ZeroHedge comments, “Ahead of today’s jobs report, which we previewed earlier and where median consensus expects a drop in payrolls to 185K (which would be the lowest since 2021) with unemployment rising to 3.6%, many joked that at this point the job report is so rigged and “adjusted” that Biden’s Dept of Labor may as well just keep going with fabricated numbers until the 2024 election. After all, one look at the chart below which shows the number of consecutive beats confirms what a farce the “data” has become: everything in the name of a beat and a favorable press conference soundbite.
Well, the cynics were right once again because moments ago the BLS reported a record 12th consecutive month of payrolls beating expectations…”

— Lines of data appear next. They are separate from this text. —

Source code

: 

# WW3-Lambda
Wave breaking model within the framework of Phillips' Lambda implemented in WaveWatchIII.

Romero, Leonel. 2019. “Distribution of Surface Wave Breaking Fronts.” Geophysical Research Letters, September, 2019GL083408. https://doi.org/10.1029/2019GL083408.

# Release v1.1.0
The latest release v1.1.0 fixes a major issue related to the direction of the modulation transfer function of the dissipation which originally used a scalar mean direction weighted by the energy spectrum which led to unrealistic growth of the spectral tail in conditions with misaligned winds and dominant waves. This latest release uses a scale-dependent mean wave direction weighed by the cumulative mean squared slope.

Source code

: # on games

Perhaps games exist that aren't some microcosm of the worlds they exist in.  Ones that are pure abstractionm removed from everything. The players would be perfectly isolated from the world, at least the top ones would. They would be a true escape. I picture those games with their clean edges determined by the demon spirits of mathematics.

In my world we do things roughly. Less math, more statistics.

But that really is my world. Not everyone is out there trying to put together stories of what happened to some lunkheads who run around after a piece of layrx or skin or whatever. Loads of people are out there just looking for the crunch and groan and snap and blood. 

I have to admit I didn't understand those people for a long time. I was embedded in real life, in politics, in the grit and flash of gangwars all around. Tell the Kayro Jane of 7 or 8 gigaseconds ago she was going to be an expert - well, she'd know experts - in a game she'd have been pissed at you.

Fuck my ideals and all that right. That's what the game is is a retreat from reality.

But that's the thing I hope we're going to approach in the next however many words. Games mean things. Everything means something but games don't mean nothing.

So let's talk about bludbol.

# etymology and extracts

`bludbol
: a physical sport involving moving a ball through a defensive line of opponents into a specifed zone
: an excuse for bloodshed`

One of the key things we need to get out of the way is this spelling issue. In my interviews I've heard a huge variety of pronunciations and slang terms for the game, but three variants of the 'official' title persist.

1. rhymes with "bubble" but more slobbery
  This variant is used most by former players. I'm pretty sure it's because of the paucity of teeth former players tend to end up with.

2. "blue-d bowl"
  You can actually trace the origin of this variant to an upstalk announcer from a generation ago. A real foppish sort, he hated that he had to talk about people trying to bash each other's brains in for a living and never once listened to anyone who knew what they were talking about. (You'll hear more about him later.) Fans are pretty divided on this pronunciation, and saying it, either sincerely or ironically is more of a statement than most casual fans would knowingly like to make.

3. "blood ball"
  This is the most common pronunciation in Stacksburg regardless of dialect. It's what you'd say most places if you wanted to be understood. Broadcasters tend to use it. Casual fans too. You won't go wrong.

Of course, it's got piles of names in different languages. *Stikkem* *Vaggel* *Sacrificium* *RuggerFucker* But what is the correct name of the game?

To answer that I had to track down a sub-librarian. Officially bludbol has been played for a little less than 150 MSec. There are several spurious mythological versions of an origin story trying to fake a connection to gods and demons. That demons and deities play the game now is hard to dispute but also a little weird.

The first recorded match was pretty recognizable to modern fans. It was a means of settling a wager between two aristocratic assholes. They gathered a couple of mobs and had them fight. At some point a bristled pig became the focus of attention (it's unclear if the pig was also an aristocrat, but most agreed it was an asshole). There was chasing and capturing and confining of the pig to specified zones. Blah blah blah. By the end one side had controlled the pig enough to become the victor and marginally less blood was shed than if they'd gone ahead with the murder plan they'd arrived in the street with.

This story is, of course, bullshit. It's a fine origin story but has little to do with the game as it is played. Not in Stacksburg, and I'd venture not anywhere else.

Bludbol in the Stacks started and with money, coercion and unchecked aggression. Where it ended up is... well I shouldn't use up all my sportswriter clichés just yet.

TNX jumped this morning, reversing the probe beneath the trendline and testing Intermediate-term resistance at 34.73. The reversal above the trendline has created an aggressive buy signal for TNX and a sell signal for UST. The Cycles Model suggests the new trend may continue until early July. Economists are projecting the future with rulers again.
ZeroHedge observes, “There’s nothing quite like a non-farm payrolls report to stir the markets’ imagination. But the April edition will be largely beside the point for traders who are focused on the banking sector, where the angst of March is, to some degree, being rekindled.
Economists reckon that US employers continued to expand their payrolls, an unbroken run since the start of 2021, but at a far slower pace than in March. If the number comes in anywhere near the forecast 185k and the jobless rate is somewhere around the estimated 3.6%, the Fed would take it as confirmation that the labor market continues to be strong and withstanding the stress from the more-vulnerable pockets of the economy.
A number that is somewhere around the consensus is unlikely to persuade the Fed, which has already raised rates by 500 basis points in this cycle, to tighten again in June.
In other words, Treasuries are unlikely to move a whole lot even on a glowing report.”